Google’s changes to AdWords mean that advertisers will be less able to run device-specific campaigns.
But there are positive sides to the changes too. Let’s look at both.
Here are the key changes Google has made to its hugely successful pay-per-click ad product:
- An end to most tablet-only campaigns: As revealed on an AdWords support forum and Google’s guide for the new AdWords, Google will lump tablet and desktop clicks together. After the change, advertisers will not be able to target ads to tablet users. With some exceptions for tablet-exclusive ad campaigns like those for tablet apps, tablet clicks will be treated as equivalent to desktop clicks and vice-versa.

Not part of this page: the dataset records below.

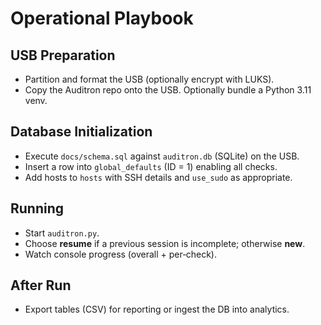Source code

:# Operational Playbook

## USB Preparation
- Partition and format the USB (optionally encrypt with LUKS).
- Copy the Auditron repo onto the USB. Optionally bundle a Python 3.11 venv.

## Database Initialization
- Execute `docs/schema.sql` against `auditron.db` (SQLite) on the USB.
- Insert a row into `global_defaults` (ID = 1) enabling all checks.
- Add hosts to `hosts` with SSH details and `use_sudo` as appropriate.

## Running
- Start `auditron.py`.
- Choose **resume** if a previous session is incomplete; otherwise **new**.
- Watch console progress (overall + per‑check).

## After Run
- Export tables (CSV) for reporting or ingest the DB into analytics.
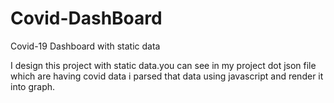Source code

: # Covid-DashBoard
Covid-19 Dashboard with static data  


I design this project with static data.you can see in my project dot json file which are having covid data i parsed that data using javascript and render it into graph.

- An end to smartphone-only campaigns: Instead, advertisers will be able to adjust their bids on smartphone clicks based on their desktop/tablet bid. Bids on smartphone clicks can be -100 per cent to +300 per cent of what advertisers are bidding on desktop/tablet clicks. A bid of -100 per cent, of course, means a 0$ bid. So, for example, if an advertiser’s bidding $1 on a desktop/tablet click for the search keywords, “Waterproof Winter Boots,” they can adjust their settings to make their smartphone bid anything from 0$ (to opt out of smartphones) to $3. A higher bid on smartphones will tend to get a higher proportion of smartphone clicks, but won’t necessarily eliminate desktop/tablet clicks.
(Similar options allow advertisers to weight bids according to location and time.)
Google maintains that for most advertisers, the performance of tablet ads is converging with those of desktop ads. So most advertisers should not lose out because they’ve lumped tablets and desktops together. And there is data that backs Google up. Marketing agency Performics has said that tablet CPCs (Cost-per-click) have been converging with desktop CPCs, which presumably means conversions are nearing parity too. (See chart, right.)Most observers have interpreted the AdWords changes as an attempt by Google to boost their CPC metric, by consolidating bid streams. As we’ve noted, Google’s CPC has sagged for five straight quarters in year-over-year terms, as cheaper mobile-based clicks drag on prices.
But whatever Google’s true motivations for rolling out what they’re calling “enhanced campaigns,” there are other implications beyond more expensive clicks and loss of control, and some will be healthy for the mobile ecosystem.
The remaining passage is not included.